Stored records

-------

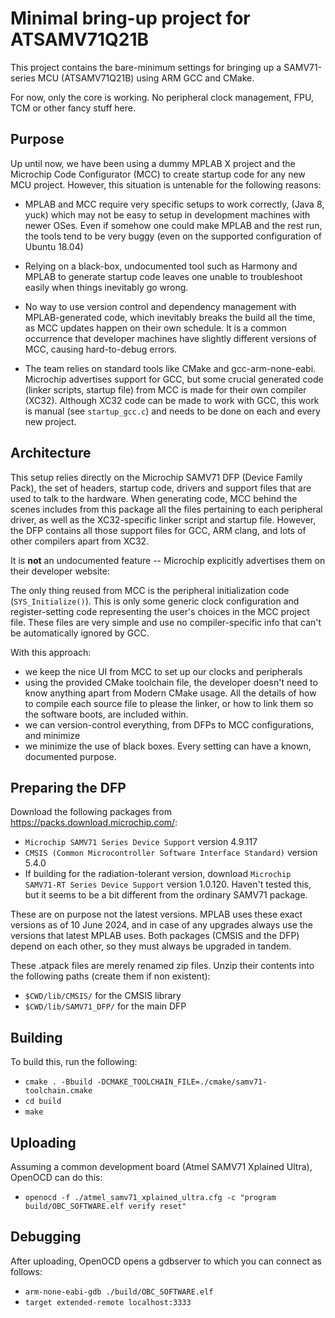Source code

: # Minimal bring-up project for ATSAMV71Q21B

This project contains the bare-minimum settings for bringing up a
SAMV71-series MCU (ATSAMV71Q21B) using ARM GCC and CMake.

For now, only the core is working. No peripheral clock management,
FPU, TCM or other fancy stuff here.

## Purpose

Up until now, we have been using a dummy MPLAB X project and the
Microchip Code Configurator (MCC) to create startup code for any new
MCU project. However, this situation is untenable for the following
reasons:

- MPLAB and MCC require very specific setups to work correctly, (Java 8, yuck)
  which may not be easy to setup in development machines with newer OSes.
  Even if somehow one could make MPLAB and the rest run, the tools tend to be
  very buggy (even on the supported configuration of Ubuntu 18.04) 

- Relying on a black-box, undocumented tool such as Harmony and MPLAB to
  generate startup code leaves one unable to troubleshoot easily when things
  inevitably go wrong. 

- No way to use version control and dependency management with MPLAB-generated
  code, which inevitably breaks the build all the time, as MCC updates happen
  on their own schedule. It is a common occurrence that developer machines have
  slightly different versions of MCC, causing hard-to-debug errors.

- The team relies on standard tools like CMake and gcc-arm-none-eabi.
  Microchip advertises support for GCC, but some crucial generated code
  (linker scripts, startup file) from MCC is made for their own compiler
  (XC32). Although XC32 code can be made to work with GCC, this work is
  manual (see `startup_gcc.c`) and needs to be done on each and every new
  project.

## Architecture

This setup relies directly on the Microchip SAMV71 DFP (Device Family Pack),
the set of headers, startup code, drivers and support files that are used to
talk to the hardware. When generating code, MCC behind the scenes includes
from this package all the files pertaining to each peripheral driver,
as well as the XC32-specific linker script and startup file. However,
the DFP contains all those support files for GCC, ARM clang, and lots of
other compilers apart from XC32.

It is **not** an undocumented feature -- Microchip explicitly advertises
them on their developer website: 

The only thing reused from MCC is the peripheral initialization code
(`SYS_Initialize()`). This is only some generic clock configuration and
register-setting code representing the user's choices in the MCC project
file. These files are very simple and use no compiler-specific info that
can't be automatically ignored by GCC.

With this approach:
- we keep the nice UI from MCC to set up our clocks and peripherals
- using the provided CMake toolchain file, the developer doesn't need to
  know anything apart from Modern CMake usage. All the details of how to
  compile each source file to please the linker, or how to link them so
  the software boots, are included within.
- we can version-control everything, from DFPs to MCC configurations,
  and minimize
- we minimize the use of black boxes. Every setting can have a known,
  documented purpose.

## Preparing the DFP

Download the following packages from https://packs.download.microchip.com/:
- `Microchip SAMV71 Series Device Support` version 4.9.117
- `CMSIS (Common Microcontroller Software Interface Standard)` version 5.4.0
- If building for the radiation-tolerant version, download `Microchip SAMV71-RT Series Device Support`
  version 1.0.120. Haven't tested this, but it seems to be a bit different
  from the ordinary SAMV71 package.

These are on purpose not the latest versions. MPLAB uses these exact versions
as of 10 June 2024, and in case of any upgrades always use the versions that latest
MPLAB uses. Both packages (CMSIS and the DFP) depend on each other, so they must
always be upgraded in tandem.

These .atpack files are merely renamed zip files. Unzip their contents into the
following paths (create them if non existent):
- `$CWD/lib/CMSIS/` for the CMSIS library
- `$CWD/lib/SAMV71_DFP/` for the main DFP

## Building

To build this, run the following:
- `cmake . -Bbuild -DCMAKE_TOOLCHAIN_FILE=./cmake/samv71-toolchain.cmake`
- `cd build`
- `make`

## Uploading

Assuming a common development board (Atmel SAMV71 Xplained Ultra), OpenOCD
can do this:
- `openocd -f ./atmel_samv71_xplained_ultra.cfg -c "program build/OBC_SOFTWARE.elf verify reset"`

## Debugging

After uploading, OpenOCD opens a gdbserver to which you can connect as follows:
- `arm-none-eabi-gdb ./build/OBC_SOFTWARE.elf`
- `target extended-remote localhost:3333`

-------

TASK GOAL
Your task is to retype, exactly and only, the lines from the one with "Assuming a common" through the final line above.

SOLUTION BELOW
Assuming a common development board (Atmel SAMV71 Xplained Ultra), OpenOCD
can do this:
- `openocd -f ./atmel_samv71_xplained_ultra.cfg -c "program build/OBC_SOFTWARE.elf verify reset"`

## Debugging

After uploading, OpenOCD opens a gdbserver to which you can connect as follows:
- `arm-none-eabi-gdb ./build/OBC_SOFTWARE.elf`
- `target extended-remote localhost:3333`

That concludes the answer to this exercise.